Toxic Fructose
Fructose causes a host of problems, including fatty liver. We should avoid it as much as possible, except for whole fruits.
As a primary care physician, the typical advice we gave to those with fatty liver disease was to lose weight, as there is no FDA-approved medication to treat it. But that advice might miss the mark a bit. Non-alcoholic fatty liver disease was noted in 16% of normal-weight people and in >23% of non-obese people (see link here).
For alcoholic fatty liver, we advise patients to stop alcohol. It appears that alcohol and fructose have some things in common. Neither are necessary for any biochemical requirements in humans (or mammals). They also share the same metabolism in the liver, which leads to fatty liver.

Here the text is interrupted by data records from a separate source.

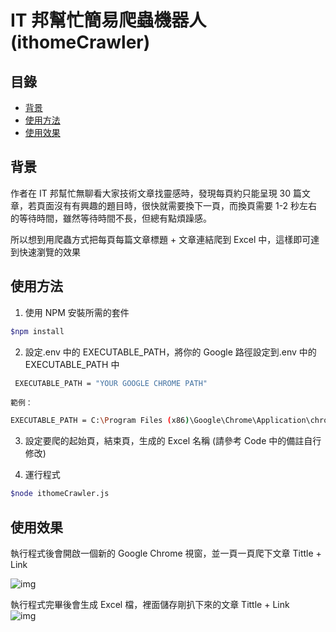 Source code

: # IT 邦幫忙簡易爬蟲機器人 (ithomeCrawler)

## 目錄

- [背景](#背景)
- [使用方法](#使用方法)
- [使用效果](#使用效果)

## 背景

作者在 IT 邦幫忙無聊看大家技術文章找靈感時，發現每頁約只能呈現 30 篇文章，若頁面沒有有興趣的題目時，很快就需要換下一頁，而換頁需要 1-2 秒左右的等待時間，雖然等待時間不長，但總有點煩躁感。

所以想到用爬蟲方式把每頁每篇文章標題 + 文章連結爬到 Excel 中，這樣即可達到快速瀏覽的效果

## 使用方法

1. 使用 NPM 安裝所需的套件

```sh
$npm install
```

2. 設定.env 中的 EXECUTABLE_PATH，將你的 Google 路徑設定到.env 中的 EXECUTABLE_PATH 中

```sh
 EXECUTABLE_PATH = "YOUR GOOGLE CHROME PATH"
```

    範例：

```sh
EXECUTABLE_PATH = C:\Program Files (x86)\Google\Chrome\Application\chrome.exe
```

3. 設定要爬的起始頁，結束頁，生成的 Excel 名稱 (請參考 Code 中的備註自行修改)

4. 運行程式

```sh
$node ithomeCrawler.js
```

## 使用效果

執行程式後會開啟一個新的 Google Chrome 視窗，並一頁一頁爬下文章 Tittle + Link

![img](https://github.com/adad09382/ithomeCrawler-by-js-/blob/master/README-coderunning.gif)

執行程式完畢後會生成 Excel 檔，裡面儲存剛扒下來的文章 Tittle + Link  
![img](https://github.com/adad09382/ithomeCrawler-by-js-/blob/master/README-excel.gif)
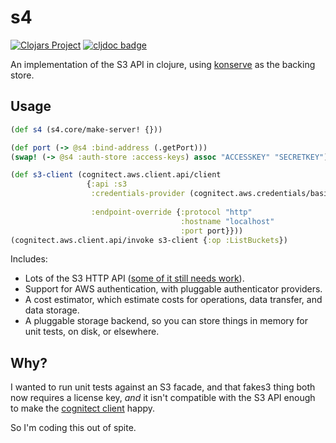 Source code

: # s4

[![Clojars Project](https://img.shields.io/clojars/v/s4.svg)](https://clojars.org/s4)
[![cljdoc badge](https://cljdoc.org/badge/s4/s4)](https://cljdoc.org/d/s4/s4/CURRENT)

An implementation of the S3 API in clojure, using [konserve](https://github.com/replikativ/konserve) as
the backing store.

## Usage

```clojure
(def s4 (s4.core/make-server! {}))

(def port (-> @s4 :bind-address (.getPort)))
(swap! (-> @s4 :auth-store :access-keys) assoc "ACCESSKEY" "SECRETKEY")

(def s3-client (cognitect.aws.client.api/client
                 {:api :s3
                  :credentials-provider (cognitect.aws.credentials/basic-credentials-provider {:access-key-id "ACCESSKEY"
                                                                                               :secret-access-key "SECRETKEY"})
                  :endpoint-override {:protocol "http"
                                      :hostname "localhost"
                                      :port port}}))
(cognitect.aws.client.api/invoke s3-client {:op :ListBuckets})
```

Includes:

* Lots of the S3 HTTP API ([some of it still needs work](https://github.com/csm/s4/blob/master/TODO.md)).
* Support for AWS authentication, with pluggable authenticator providers.
* A cost estimator, which estimate costs for operations, data transfer, and data storage.
* A pluggable storage backend, so you can store things in memory for unit tests,
  on disk, or elsewhere.

## Why?

I wanted to run unit tests against an S3 facade, and that fakes3 thing both now
requires a license key, *and* it isn't compatible with the S3 API enough to make
the [cognitect client](https://github.com/cognitect-labs/aws-api) happy.

So I'm coding this out of spite.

They both have chronic toxicity when taken in more than small amounts.
Let's review:
- What is Fructose?
- Glycemic Index
- Intestinal Effects of Fructose Overdose
- Fatty Liver from Fructose Overdose
- Brain Effects from Fructose Overdose
audio of this blog available on Spotify at https://podcasters.spotify.com/pod/show/joe-breault-md-scd/episodes/Toxic-Fructose-e2jokm3
What is Fructose?
We all know it's best to consume as little sugar as possible. The American Heart Association recommends that women limit sugar to 6 teaspoons daily (25 g) and men to 9 (38 g). Less would be better. Table sugar (sucrose) is a molecule of glucose and fructose bound together.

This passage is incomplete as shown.